Introduction to Adaptive Control Systems
An autonomous drone carrying water to help extinguish a wildfire in the Sierra Nevada might encounter swirling Santa Ana winds that threaten to push it off course. Rapidly adapting to these unknown disturbances in-flight presents an enormous challenge for the drone’s flight control system.
The Challenge of Unknown Disturbances
To help such a drone stay on target, MIT researchers developed a new, machine learning-based adaptive control algorithm that could minimize its deviation from its intended trajectory in the face of unpredictable forces like gusty winds. Unlike standard approaches, the new technique does not require the person programming the autonomous drone to know anything in advance about the structure of these uncertain disturbances.
How the New Technique Works
Instead, the control system’s artificial intelligence model learns all it needs to know from a small amount of observational data collected from 15 minutes of flight time. Importantly, the technique automatically determines which optimization algorithm it should use to adapt to the disturbances, which improves tracking performance. It chooses the algorithm that best suits the geometry of specific disturbances the drone is facing.
The Role of Meta-Learning
The researchers train their control system to do both things simultaneously using a technique called meta-learning, which teaches the system how to adapt to different types of disturbances. Taken together, these ingredients enable their adaptive control system to achieve 50 percent less trajectory tracking error than baseline methods in simulations and perform better with new wind speeds it didn’t see during training.
Potential Applications
In the future, this adaptive control system could help autonomous drones more efficiently deliver heavy parcels despite strong winds or monitor fire-prone areas of a national park. “The concurrent learning of these components is what gives our method its strength. By leveraging meta-learning, our controller can automatically make choices that will be best for quick adaptation,” says Navid Azizan, the Esther and Harold E. Edgerton Assistant Professor in the MIT Department of Mechanical Engineering.
Finding the Right Algorithm
Typically, a control system incorporates a function that models the drone and its environment, and includes some existing information on the structure of potential disturbances. But in a real world filled with uncertain conditions, it is often impossible to hand-design this structure in advance. Many control systems use an adaptation method based on a popular optimization algorithm, known as gradient descent, to estimate the unknown parts of the problem and determine how to keep the drone as close as possible to its target trajectory during flight.

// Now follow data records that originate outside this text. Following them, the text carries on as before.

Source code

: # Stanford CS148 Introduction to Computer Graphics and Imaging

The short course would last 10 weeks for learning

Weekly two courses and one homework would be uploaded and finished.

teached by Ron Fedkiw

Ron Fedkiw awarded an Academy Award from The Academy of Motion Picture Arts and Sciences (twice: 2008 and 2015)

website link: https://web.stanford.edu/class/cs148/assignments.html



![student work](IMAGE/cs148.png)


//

The Importance of Automation
However, gradient descent is only one algorithm in a larger family of algorithms available to choose, known as mirror descent. “Mirror descent is a general family of algorithms, and for any given problem, one of these algorithms can be more suitable than others. The name of the game is how to choose the particular algorithm that is right for your problem. In our method, we automate this choice,” Azizan says.
Learning to Adapt
While the wind speeds the drone may encounter could change every time it takes flight, the controller’s neural network and mirror function should stay the same so they don’t need to be recomputed each time. To make their controller more flexible, the researchers use meta-learning, teaching it to adapt by showing it a range of wind speed families during training.
Conclusion
In both simulations and real-world experiments, the researchers showed that their method led to significantly less trajectory tracking error than baseline approaches with every wind speed they tested. The team is now performing hardware experiments to test their control system on real drones with varying wind conditions and other disturbances. They also want to extend their method so it can handle disturbances from multiple sources at once.

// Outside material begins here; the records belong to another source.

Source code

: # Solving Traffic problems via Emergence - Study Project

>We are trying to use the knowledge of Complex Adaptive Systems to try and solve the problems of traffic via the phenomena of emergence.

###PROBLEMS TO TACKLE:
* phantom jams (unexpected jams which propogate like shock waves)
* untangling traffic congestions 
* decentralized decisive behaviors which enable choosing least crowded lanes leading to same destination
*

Frequently Asked Questions
Q: What is the main challenge faced by autonomous drones in uncertain environments?
A: The main challenge is adapting to unknown disturbances such as gusty winds that can push the drone off course.

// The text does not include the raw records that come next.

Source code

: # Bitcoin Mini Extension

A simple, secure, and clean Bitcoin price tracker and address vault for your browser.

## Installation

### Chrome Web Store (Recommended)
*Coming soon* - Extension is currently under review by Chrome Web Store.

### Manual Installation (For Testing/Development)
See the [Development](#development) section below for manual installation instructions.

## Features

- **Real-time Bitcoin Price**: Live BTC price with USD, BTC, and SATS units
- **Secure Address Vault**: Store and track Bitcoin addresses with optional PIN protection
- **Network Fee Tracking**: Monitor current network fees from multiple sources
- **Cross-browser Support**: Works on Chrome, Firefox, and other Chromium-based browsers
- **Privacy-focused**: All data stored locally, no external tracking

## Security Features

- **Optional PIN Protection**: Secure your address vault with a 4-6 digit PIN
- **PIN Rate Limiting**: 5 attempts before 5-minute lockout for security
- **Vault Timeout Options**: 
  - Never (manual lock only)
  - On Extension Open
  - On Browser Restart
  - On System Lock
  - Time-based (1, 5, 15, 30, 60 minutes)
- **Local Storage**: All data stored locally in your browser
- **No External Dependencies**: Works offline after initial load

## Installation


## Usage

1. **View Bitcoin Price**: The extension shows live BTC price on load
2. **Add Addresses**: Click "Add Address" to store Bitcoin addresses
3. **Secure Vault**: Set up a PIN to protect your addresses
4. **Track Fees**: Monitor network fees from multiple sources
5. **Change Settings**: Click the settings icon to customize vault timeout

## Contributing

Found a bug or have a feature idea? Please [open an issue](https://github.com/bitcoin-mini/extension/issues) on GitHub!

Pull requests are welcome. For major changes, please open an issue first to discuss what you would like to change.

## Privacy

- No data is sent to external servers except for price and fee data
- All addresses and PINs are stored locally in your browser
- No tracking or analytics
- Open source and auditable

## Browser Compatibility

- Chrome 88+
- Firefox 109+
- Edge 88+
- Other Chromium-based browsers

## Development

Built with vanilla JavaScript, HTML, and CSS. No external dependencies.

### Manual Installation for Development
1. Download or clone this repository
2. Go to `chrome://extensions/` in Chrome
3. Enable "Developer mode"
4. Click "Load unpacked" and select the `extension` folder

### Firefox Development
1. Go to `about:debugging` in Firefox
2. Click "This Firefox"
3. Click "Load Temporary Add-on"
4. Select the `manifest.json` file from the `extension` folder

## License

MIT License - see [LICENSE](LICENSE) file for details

Q: How does the new technique developed by MIT researchers address this challenge?
A: The new technique uses a machine learning-based adaptive control algorithm that learns from observational data and automatically determines the best optimization algorithm to use.
Q: What is meta-learning and how is it used in this context?
A: Meta-learning is a technique that teaches the system how to adapt to different types of disturbances. It is used to train the control system to learn from a range of wind speed families during training.
Q: What are the potential applications of this adaptive control system?
A: The potential applications include helping autonomous drones deliver heavy parcels despite strong winds or monitoring fire-prone areas of a national park.